Wednesday 20 April 2016

The Facebook Experiment

So after years of denying my need for this little website, I finally joined Facebook. The main reason was that here in the UK it seems to be an even more integral part of society than it already is in Germany. Particularly smaller organizations seem to use it as their primary communications channel. One of these is our daughter's pony club. For the first few months I denied a need to open a Facebook account - after all, my beloved wife already had one and was making good use of it. However, at some point I realised there may be a benefit in being notified directly without her having to act as relay.
So now I'm on Facebook. I already added a few people I came across in my life - in some cases they had sent me invitations years ago, and FB had still stored these!

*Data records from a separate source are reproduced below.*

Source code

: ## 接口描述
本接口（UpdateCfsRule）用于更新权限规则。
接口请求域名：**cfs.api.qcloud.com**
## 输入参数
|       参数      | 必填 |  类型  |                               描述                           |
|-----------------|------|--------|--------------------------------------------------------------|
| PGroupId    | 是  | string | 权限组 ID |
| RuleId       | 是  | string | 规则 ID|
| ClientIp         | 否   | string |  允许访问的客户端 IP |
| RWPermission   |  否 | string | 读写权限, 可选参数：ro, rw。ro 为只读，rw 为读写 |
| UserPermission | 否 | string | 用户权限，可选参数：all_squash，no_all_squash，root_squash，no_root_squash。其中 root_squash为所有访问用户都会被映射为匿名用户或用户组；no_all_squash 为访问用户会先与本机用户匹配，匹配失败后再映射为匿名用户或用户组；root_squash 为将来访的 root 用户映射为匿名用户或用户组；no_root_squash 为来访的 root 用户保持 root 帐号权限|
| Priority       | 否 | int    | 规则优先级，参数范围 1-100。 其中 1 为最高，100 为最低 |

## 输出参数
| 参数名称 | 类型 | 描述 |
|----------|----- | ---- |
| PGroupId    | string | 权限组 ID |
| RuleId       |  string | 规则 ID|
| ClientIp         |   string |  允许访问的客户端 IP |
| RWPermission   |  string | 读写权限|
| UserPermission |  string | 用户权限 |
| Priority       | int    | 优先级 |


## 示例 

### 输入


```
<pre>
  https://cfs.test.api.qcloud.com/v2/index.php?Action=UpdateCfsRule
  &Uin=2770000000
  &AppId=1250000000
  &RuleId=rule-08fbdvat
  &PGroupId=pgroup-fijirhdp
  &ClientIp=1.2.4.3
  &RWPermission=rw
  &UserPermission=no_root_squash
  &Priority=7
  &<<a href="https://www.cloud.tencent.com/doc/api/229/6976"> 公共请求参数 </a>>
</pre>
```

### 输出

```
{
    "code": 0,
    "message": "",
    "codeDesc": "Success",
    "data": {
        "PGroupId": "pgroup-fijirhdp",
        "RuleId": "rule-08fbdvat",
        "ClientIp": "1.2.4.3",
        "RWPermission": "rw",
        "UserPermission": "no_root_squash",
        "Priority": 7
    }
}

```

My first impression is not to good though.  I've been on LinkedIn and GooglePlus for several years now, and I must say that I absolutely miss a practical way of categorizing my connections. When it started, Plus war praised for its "Circles". LinkedIn offers the option of associating connections with "tags" - not quite as user friendly as the circles, but still works quite well. And this makes a lot of sense. All of us are part of different groups that most often share only one individual as their common denominator - yourself. I think the sociological term for this is "peer groups". I wouldn't want to share a pony club story with everyone I went to school with 20 years ago.
Plus (maybe this is a German thing) I don't think of all of my connections as friends. Many are really only acquaintances that I still like to stay on contact with - not the same as a friend with whom I share more personal things. When you share something with all your Facebook "friends", you may as well just share it publicly. It makes no practical difference.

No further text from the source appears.